Secondary or cold storage is intended for usages where the primary or hot storage is low-latency and fast, such as NVME, and the secondary is high-latency but very large, such as a SAN spanning many spinning disks. Only segment files get moved to the secondary storage. Older files get moved before younger ones.
When enabled, Humio will move segment files to secondary storage once the primary disk reaches the usage threshold set using PRIMARY_STORAGE_PERCENTAGE. Humio does not check what is using the space; it bases the decision on what the OS responds for “disk space used” and “disk space total” for the mount point that the primary data directory is on.
When the threshold is exceeded, Humio will copy files totaling the excess number of bytes to the secondary storage, and then delete the segment files from the primary data directory. The files are selected based on the latest event timestamp in them, to keep most recent events on the primary disk. This is done to get the best possible query performance from the assumed faster primary drive, since Humio is normally used for querying the latest data.
The extra storage gained is thus almost the available space on of the secondary data directory, as only a single segment file is ever present on both volumes at once.
Note that the secondary directory needs to be private to the Humio node, just like the primary directory does.
As an example, suppose you have a server with 1 TB NVME being used for system files, Kafka data, and Humio data. Adding a 2 TB SAN connection (or 2x2 TB local spinning disks in a mirror) and then designating that as secondary storage directory allows Humio to store up to 2.8 TB, while still querying the latest ~800 GB from the NVME, and also keeping all segment files still being constructed on the NVME. When searching beyond what the NVME holds, Humio will read from the slower disks.
Humio needs to be told where to store the secondary copies; that is, the location of the filesystem on the slower drive. When using Docker, make sure to mount the secondary directory into the container as well.
# SECONDARY_DATA_DIRECTORY enables the feature # and sets where to store the files. SECONDARY_DATA_DIRECTORY=/secondaryMountPoint/humio-data2 # PRIMARY_STORAGE_PERCENTAGE options decide the amount of data (Humio # and otherwise) that the drive holding the data directory must at least hold # before Humio decides to move any segments files to the secondary location. # If set to zero, Humio will move files to secondary as soon as possible, # which is when they become immutable completed segment files. # (Default 80) PRIMARY_STORAGE_PERCENTAGE=80
Say you have a slow disk as your only (and thus primary) disk for Humio. You add a new faster disk to the server, and want to use that disk as the primary, while leaving the bulk of the data on the old slow disk.
While this is possible, there is a bit of work involved, as only completed segment files can reside in the secondary storage. All other support files, and segment files in progress, need to reside on the primary disk. Humio must be shut down while this operation takes place.
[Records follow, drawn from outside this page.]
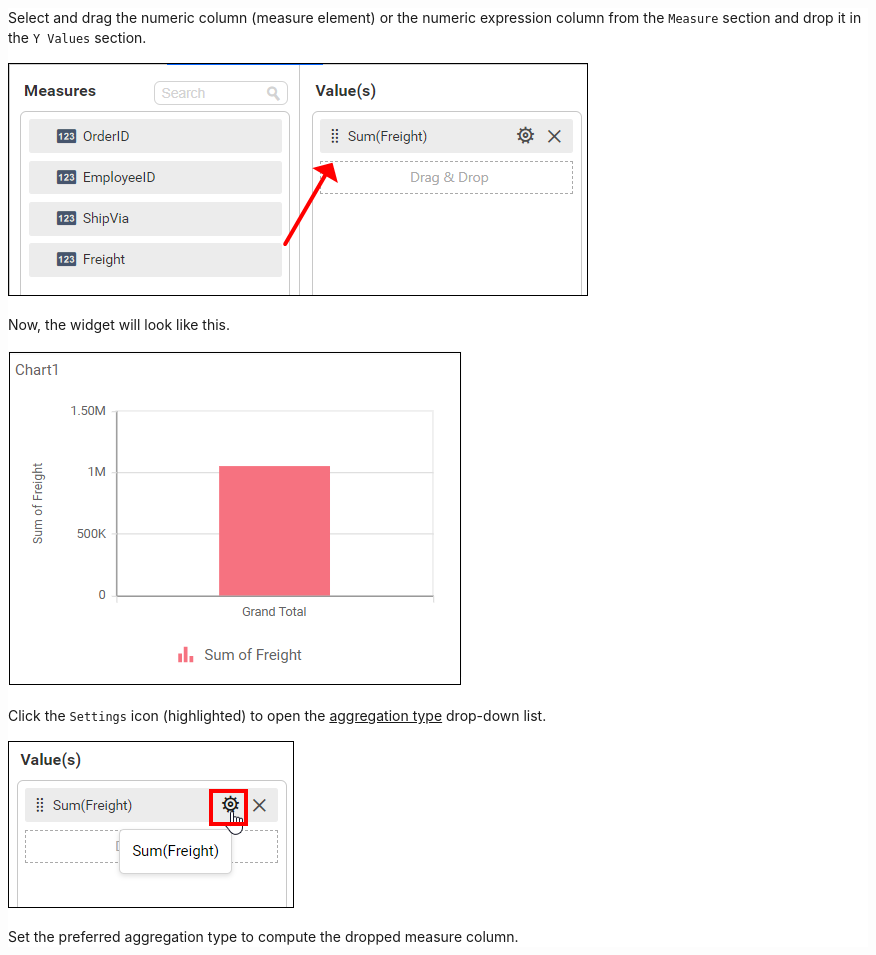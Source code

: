 Select and drag the numeric column (measure element) or the numeric expression column from the `Measure` section and drop it in the `Y Values` section.

![dropping dimennsion column in values section](/static/assets/cloud/getting-started/images/measuretovalues.png)

Now, the widget will look like this.

![rendering chart for Values](/static/assets/cloud/getting-started/images/datasrendering.png)

Click the `Settings` icon (highlighted) to open the [aggregation type](/cloud-bi/visualizing-data/working-with-widgets/aggregating-value-columns-based-on-type/) drop-down list.

![icon for displaying available settings](/static/assets/cloud/getting-started/images/settingsicon.png)

Set the preferred aggregation type to compute the dropped measure column.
Basically only files matching
bloom5*) can stay on the secondary storage; everything else must be on the primary. The tricky bit is moving the soft links
humiodata.current along with the file they point to.
You will need to move some specific files from the “new secondary” onto the “new primary” while the system is shut down for that to work, as some files must be on the primary. Here are their names, as they are below
/humio-data. The directory structure must be preserved.
For all the above
humiodata.currentsoft links, the file it points to as well.
If the above files are moved from the secondary to the primary, you may leave the remaining segment files, and start out with almost all data being on secondary. Or, if you want, move selected parts of the completed segment files from secondary to primary as well, to get improved performance from the new disk on searches that hit those. One could move all segments that are less than seven days old if that matches the search typical search range for the system.
Humio will not move files from secondary back to primary. Once the primary is full, Humio will start migrating segment files from primary to secondary.
When expanding the capacity for primary or secondary storage, and online expansion is not an option, you can move the existing data stored on the partitions and minimize downtime using rsync. Rsync allows you to sync only the new data between directories.
Assuming you’re moving secondary data storage from
/var/lib/humio-secondary-new you can do an initial rsync while Humio is running. Make sure your new mount has its owner and user set appropriately, generally
rsync -acv /var/lib/humio-secondary/ /var/lib/humio-new-secondary/
This can be run multiple times.
When you are ready to complete the move, start by stopping Humio:
systemctl stop humio
This command may differ depending on your Humio deployment. To move the data written since your last rsync, the delete option will remove no longer needed files from the destination. Double check your source and destination directories.
rsync -acv --delete /var/lib/humio-secondary/ /var/lib/humio-new-secondary/
There are two options for having Humio use the new partition, you can either update the Humio configuration to use the new mount or you can remount the new partition in the place of the old partitions mount point.
To update the Humio configuration appropriately, change either the value of the DIRECTORY or SECONDARY_DATA_DIRECTORY option in
/etc/humio/server_XX.conf file to point to the new mount. Then restart Humio:
systemctl start humio
To unmount and mount the new partition in place of Humio, make sure first that the appropriate changes are made for your OS, such as updating the
/etc/fstab, and mount the new partition in the location of the old one. Once that’s done, start Humio.